### YOUR GOAL
Each line from the first entry to the line with "[-k, k]^n$ $\forall", both included, is to be returned unchanged, with any pictures dropped.
*** INFORMATION GIVEN ***
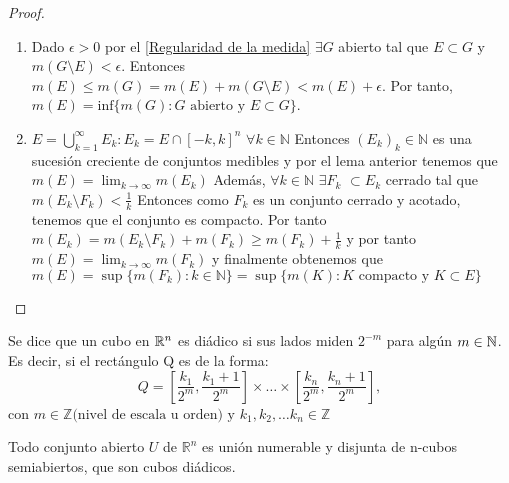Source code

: \begin{proof}
    \leavevmode 
    \begin{enumerate}
    \item Dado $\epsilon > 0$ por el \cref{Regularidad de la medida} $\exists G$ abierto tal que $E \subset G$ y $m(G \setminus E) < \epsilon$. Entonces $m(E) \leq m(G) = m(E) + m(G \setminus E) < m(E) + \epsilon$. Por tanto, $m(E) = \text{inf}\{m(G) : G \text{ abierto y } E \subset G\}$.
    \item   $E = \bigcup_{k = 1}^{\infty} E_k : E_k = E \cap [-k, k]^n$ $\forall k \in \mathbb{N}$
    Entonces $(E_k)_k \in \mathbb{N}$ es una sucesión creciente de conjuntos medibles y por el lema anterior tenemos que $m(E) = \lim_{k \to \infty} m(E_k)$
    Además, $\forall k \in \mathbb{N}$ $\exists F_k$ $ \subset E_k$ cerrado tal que $m(E_k \setminus F_k) < \frac{1}{k}$
    Entonces como $F_k$ es un conjunto cerrado y acotado, tenemos que el conjunto es compacto.
    Por tanto $m(E_k) = m(E_k \setminus F_k) + m(F_k) \geq m(F_k) + \frac{1}{k}$ y por tanto $m(E) = \lim_{k \to \infty} m(F_k)$ y finalmente obtenemos que
    $m(E) = \sup\{m(F_k) : k \in \mathbb{N} \} = \sup\{m(K) : K \text{ compacto y } K \subset E\}$
    \end{enumerate}  
\end{proof}

\begin{definición}
Se dice que un cubo en $\mathbb{R}^n$ es diádico si sus lados miden $2^{-m}$ para algún $m \in \mathbb{N}$.
Es decir, si el rectángulo Q es de la forma:
\[Q = \left[\frac{k_1}{2^m}, \frac{k_1 + 1}{2^m}\right] \times \dots \times \left[\frac{k_n}{2^m}, \frac{k_n + 1}{2^m}\right],\]
con $m \in \mathbb{Z} \text{(nivel de escala u orden) y } k_1, k_2, \dots k_n
    \in \mathbb{Z}$
\end{definición}

\begin{teorema}
    Todo conjunto abierto $U$ de $\mathbb{R}^n$ es unión numerable y disjunta de n-cubos semiabiertos, que son cubos diádicos.
\end{teorema}

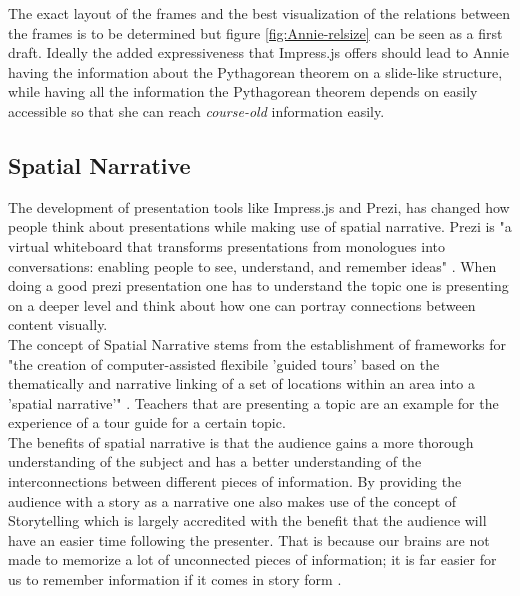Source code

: \documentclass[twoside, 12pt]{article}
\begin{document}
The exact layout of the frames and the best visualization of the relations between the frames is to be determined but figure \ref{fig:Annie-relsize} can be seen as a first draft. Ideally the added expressiveness that Impress.js offers should lead to Annie having the information about the Pythagorean theorem on a slide-like structure, while having all the information the Pythagorean theorem depends on easily accessible so that she can reach \textit{course-old} information easily. \\

\subsection{Spatial Narrative}
\label{sec:spatialnarrative}

The development of presentation tools like Impress.js and Prezi, has changed how people think about presentations while making use of spatial narrative. Prezi is "a virtual whiteboard that transforms presentations from monologues into conversations: enabling people to see, understand, and remember ideas" \cite{Prezi:npentrel14}. When doing a good prezi presentation one has to understand the topic one is presenting on a deeper level and think about how one can portray connections between content visually.\\

The concept of Spatial Narrative stems from the establishment of frameworks for "the creation of computer-assisted flexibile 'guided tours' based on the thematically and narrative linking of a set of locations within an area into a 'spatial narrative'" \cite{SpatialNarratives:npentrel14}. Teachers that are presenting a topic are an example for the experience of a tour guide for a certain topic.\\

The benefits of spatial narrative is that the audience gains a more thorough understanding of the subject and has a better understanding of the interconnections between different pieces of information. By providing the audience with a story as a narrative one also makes use of the concept of Storytelling which is largely accredited with the benefit that the audience will have an easier time following the presenter. That is because our brains are not made to memorize a lot of unconnected pieces of information; it is far easier for us to remember information if it comes in story form \cite{Storytelling:npentrel14}.\\
\end{document}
*** End of INFORMATION GIVEN ***
### EXPECTED ANSWER
Source code

: \begin{proof}
    \leavevmode 
    \begin{enumerate}
    \item Dado $\epsilon > 0$ por el \cref{Regularidad de la medida} $\exists G$ abierto tal que $E \subset G$ y $m(G \setminus E) < \epsilon$. Entonces $m(E) \leq m(G) = m(E) + m(G \setminus E) < m(E) + \epsilon$. Por tanto, $m(E) = \text{inf}\{m(G) : G \text{ abierto y } E \subset G\}$.
    \item   $E = \bigcup_{k = 1}^{\infty} E_k : E_k = E \cap [-k, k]^n$ $\forall k \in \mathbb{N}$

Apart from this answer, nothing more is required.